Moseley knows that in this day and age of hyper media, it’s not enough to merely be able to swim across the lake (although that feat, would be enough for most in our lifetimes). To get his message out, he’s stepping up this year’s project on a variety levels. First, a documentary is in the works.
The movie plans to showcase Moseley’s swim as part of the larger efforts by the Lake Pontchartrain Basin Foundation, as well as showcasing the journey of the lake from its toxic era that ended in 2006 to the Lake’s remarkable recovery as well as the ever present threats to the future of not only the Lake’s ecosystem but to the entire New Orleans basin ecosystem.
The swim will also be what Moseley terms an “art” project.
“It’s swimming as art,” he says, and laughs. “This swim is the fifth time that I’ve done some sort of incarnation of swimming across Pontchartrain. There are going to be three or four supporting boats, a party barge, live music, fire and different art pieces that are nocturnal. We’ll have the medium of fire at night, moving across the lake, it will be one giant art project.”
“And,” says Moseley, “when I crawl on the shore and my last stroke is done and my feet touch the terra firma, it will be gone, forever.”

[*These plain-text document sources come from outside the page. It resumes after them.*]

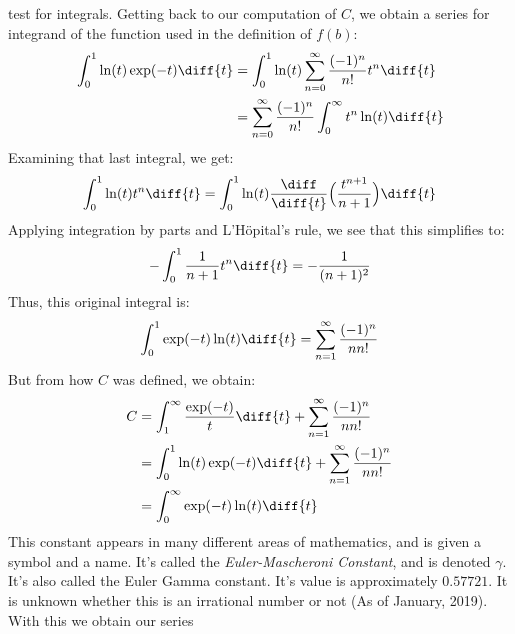 \documentclass[crop=false,class=book,oneside]{standalone}
\begin{document}
            test for integrals. Getting back to our computation
            of $C$, we obtain a series for integrand of the function
            used in the definition of $f(b)$:
            \begin{align}
                \int_{0}^{1}\ln(t)\exp(-t)\diff{t}
                &=\int_{0}^{1}\ln(t)\sum_{n=0}^{\infty}
                    \frac{(-1)^{n}}{n!}t^{n}\diff{t}\\
                &=\sum_{n=0}^{\infty}\frac{(-1)^{n}}{n!}
                \int_{0}^{\infty}t^{n}\ln(t)\diff{t}
            \end{align}
            Examining that last integral, we get:
            \begin{equation}
                \int_{0}^{1}\ln(t)t^{n}\diff{t}
                =\int_{0}^{1}\ln(t)\frac{\diff}{\diff{t}}
                    \Big(\frac{t^{n+1}}{n+1}\Big)\diff{t}
            \end{equation}
            Applying integration by parts and L'H\"{o}pital's rule,
            we see that this simplifies to:
            \begin{equation}
                -\int_{0}^{1}\frac{1}{n+1}t^{n}\diff{t}
                =-\frac{1}{(n+1)^{2}}
            \end{equation}
            Thus, this original integral is:
            \begin{equation}
                \int_{0}^{1}\exp(-t)\ln(t)\diff{t}
                =\sum_{n=1}^{\infty}\frac{(-1)^{n}}{nn!}
            \end{equation}
            But from how $C$ was defined, we obtain:
            \begin{align}
                C&=\int_{1}^{\infty}\frac{\exp(-t)}{t}\diff{t}
                +\sum_{n=1}^{\infty}\frac{(-1)^{n}}{nn!}\\
                &=\int_{0}^{1}\ln(t)\exp(-t)\diff{t}
                +\sum_{n=1}^{\infty}\frac{(-1)^{n}}{nn!}\\
                &=\int_{0}^{\infty}\exp(-t)\ln(t)\diff{t}
            \end{align}
            This constant appears in many different areas of
            mathematics, and is given a symbol and a name.
            It's called the
            \textit{Euler-Mascheroni Constant}, and is
            denoted $\gamma$. It's also called the Euler Gamma
            constant. It's value is approximately $0.57721$. It is
            unknown whether this is an irrational number or not
            (As of January, 2019). With this we obtain our series
\end{document}
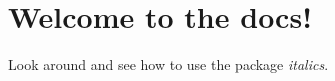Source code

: \chapter{Welcome to the docs! }
\hypertarget{index}{}\label{index}
\label{index_mainpage}%
%


Look around and see how to use the package {\itshape italics}. 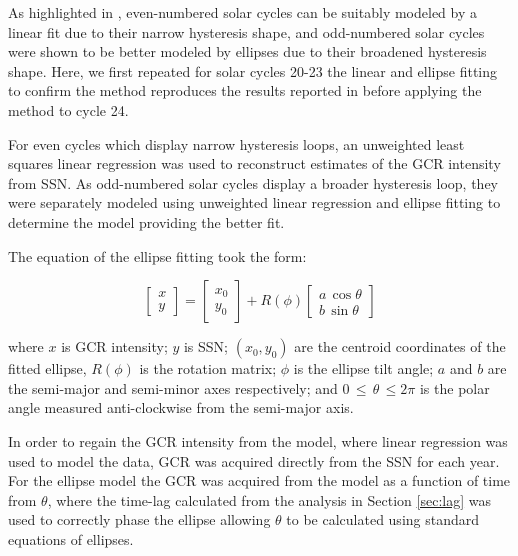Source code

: As highlighted in \citet{inceoglu_modeling_2014}, even-numbered solar cycles can be suitably modeled by a linear fit due to their narrow hysteresis shape, and odd-numbered solar cycles were shown to be better modeled by ellipses due to their broadened hysteresis shape. Here, we first repeated for solar cycles 20-23 the linear and ellipse fitting to confirm the method reproduces the results reported in \citet{inceoglu_modeling_2014} before applying the method to cycle 24.

For even cycles which display narrow hysteresis loops, an unweighted least squares linear regression was used to reconstruct estimates of the GCR intensity from SSN. As odd-numbered solar cycles display a broader hysteresis loop, they were separately modeled using unweighted linear regression and ellipse fitting to determine the model providing the better fit. 

The equation of the ellipse fitting took the form:

\begin{equation}
\left[ \begin{array}{c} x \\ y \end{array} 	\right] = 
\left[ \begin{array}{c} x_0 \\ y_0 \end{array} \right] + 
R(\phi)
\left[ \begin{array}{c} a \, \cos{\theta} \\ b \, \sin{\theta} \end{array} \right]
\label{eq:ellipse}
\end{equation}

where $x$ is GCR intensity; $y$ is SSN; $(x_0, y_0)$ are the centroid coordinates of the fitted ellipse, $R(\phi)$ is the rotation matrix; $\phi$ is the ellipse tilt angle; $a$ and $b$ are the semi-major and semi-minor axes respectively; and $0 \, \leq \, \theta \, \leq 2\pi$ is the polar angle measured anti-clockwise from the semi-major axis.

In order to regain the GCR intensity from the model, where linear regression was used to model the data, GCR was acquired directly from the SSN for each year. For the ellipse model the GCR was acquired from the model as a function of time from $\theta$, where the time-lag calculated from the analysis in Section \ref{sec:lag} was used to correctly phase the ellipse allowing $\theta$ to be calculated using standard equations of ellipses.

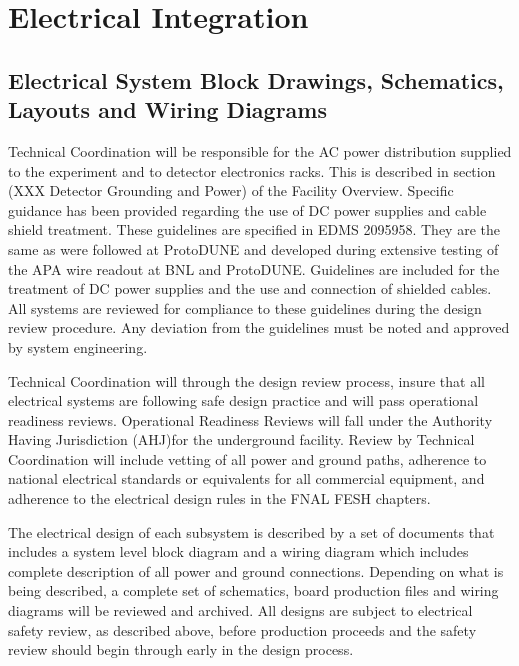



\section{Electrical Integration}
\label{sec:fdsp-Integ-electrical}



\subsection{Electrical System Block Drawings, Schematics, Layouts and Wiring Diagrams}
\label{sec:fdsp-coord-electrical}


Technical Coordination will be responsible for the AC power
distribution supplied to the experiment and to detector electronics
racks.  This is described in section (XXX Detector Grounding and
Power) of the Facility Overview.  Specific guidance has been provided
regarding the use of DC power supplies and cable shield treatment.
These guidelines are specified in EDMS 2095958.  They are the same as
were followed at ProtoDUNE and developed during extensive testing of
the APA wire readout at BNL and ProtoDUNE.  Guidelines are included
for the treatment of DC power supplies and the use and connection of
shielded cables.  All systems are reviewed for compliance to these
guidelines during the design review procedure.  Any deviation from the
guidelines must be noted and approved by system engineering.

Technical Coordination will through the design review process, insure
that all electrical systems are following safe design practice and
will pass operational readiness reviews.  Operational Readiness
Reviews will fall under the Authority Having Jurisdiction (AHJ)for the
underground facility.  Review by Technical Coordination will include
vetting of all power and ground paths, adherence to national
electrical standards or equivalents for all commercial equipment, and
adherence to the electrical design rules in the FNAL FESH chapters.


The electrical design of each subsystem is described by a set of
documents that includes a system level block diagram and a wiring
diagram which includes complete description of all power and ground
connections.  Depending on what is being described, a complete set of
schematics, board production files and wiring diagrams will be
reviewed and archived.  All designs are subject to electrical safety
review, as described above, before production proceeds and the safety
review should begin through  early in the design
process.



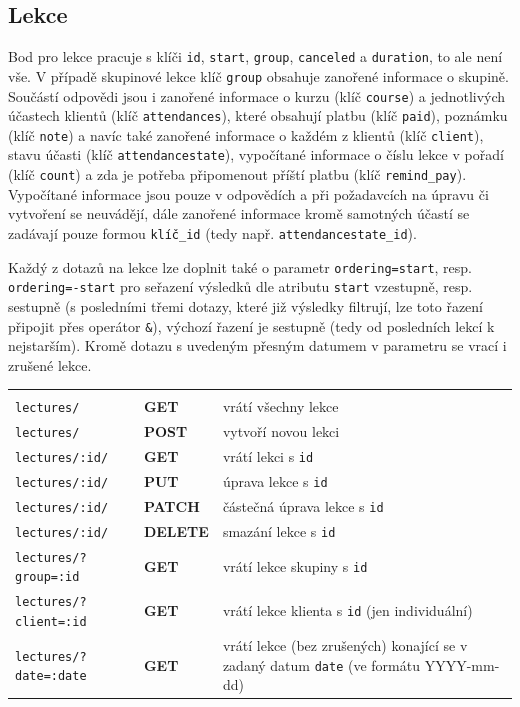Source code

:        \subsection{Lekce}
        Bod pro lekce pracuje s klíči \verb|id|, \verb|start|, \verb|group|, \verb|canceled| a \verb|duration|, to ale není vše. V případě skupinové lekce klíč \verb|group| obsahuje zanořené informace o skupině. Součástí odpovědi jsou i zanořené informace o kurzu (klíč \verb|course|) a jednotlivých účastech klientů (klíč \verb|attendances|), které obsahují platbu (klíč \verb|paid|), poznámku (klíč \verb|note|) a navíc také zanořené informace o každém z klientů (klíč \verb|client|), stavu účasti (klíč \verb|attendancestate|), vypočítané informace o číslu lekce v pořadí (klíč \verb|count|) a zda je potřeba připomenout příští platbu (klíč \verb|remind_pay|). Vypočítané informace jsou pouze v odpovědích a při požadavcích na úpravu či vytvoření se neuvádějí, dále zanořené informace kromě samotných účastí se zadávají pouze formou \verb|klíč_id| (tedy např. \verb|attendancestate_id|).
        
        Každý z dotazů na lekce lze doplnit také o parametr \verb|ordering=start|, resp. \verb|ordering=-start| pro seřazení výsledků dle atributu \verb|start| vzestupně, resp. sestupně (s posledními třemi dotazy, které již výsledky filtrují, lze toto řazení připojit přes operátor \verb|&|), výchozí řazení je sestupně (tedy od posledních lekcí k nejstarším). Kromě dotazu s uvedeným přesným datumem v parametru se vrací i zrušené lekce.
        
            {\centering
            \begin{tabular}{p{\apiA\textwidth} p{\apiB\textwidth} p{\apiC\textwidth}}&&\\
                \verb|lectures/|            & \textbf{GET}      & vrátí všechny lekce\\
                \verb|lectures/|            & \textbf{POST}     & vytvoří novou lekci\\
                \verb|lectures/:id/|        & \textbf{GET}      & vrátí lekci s \verb|id|\\
                \verb|lectures/:id/|        & \textbf{PUT}      & úprava lekce s \verb|id|\\
                \verb|lectures/:id/|        & \textbf{PATCH}    & částečná úprava lekce s \verb|id|\\
                \verb|lectures/:id/|        & \textbf{DELETE}   & smazání lekce s \verb|id|\\
                \verb|lectures/?group=:id|  & \textbf{GET}      & vrátí lekce skupiny s \verb|id|\\
                \verb|lectures/?client=:id| & \textbf{GET}      & vrátí lekce klienta s \verb|id| (jen individuální)\\
                \verb|lectures/?date=:date| & \textbf{GET}      & vrátí lekce (bez zrušených) konající se v zadaný datum \verb|date| (ve formátu YYYY-mm-dd)\\ %
            \end{tabular}}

If it sounds that Moseley is trying to make a splash, well, he is. This is a guy, after all, who works in a media-savvy environment and political frenzy that surrounds the Colorado State House. He also wrote a book about Hunter S. Thompson, Dear Dr. Thompson: Felony Murder, Hunter S. Thompson and the Last Gonzo Campaign. So when Moseley tells you that this year’s 23-mile solo attempt on Pontchartrain is an exercise in “Gonzo swimming,” you tend to laugh and agree. Because, with the fire and the party barge and the live music, it is Gonzo swimming, the kind of thing that Thompson himself would have liked (especially the fire and the party barge part).
It’s also true to the New Orleans vibe of, if you’re going to do something, you might as well make it into a party.
“A friend said to me,” Moseley says with a laugh, “‘you’ve created a carnival around you, you have to make it.’ ” He laughs again. “And I will make it, or I’ll die trying. Either way it will be killer!”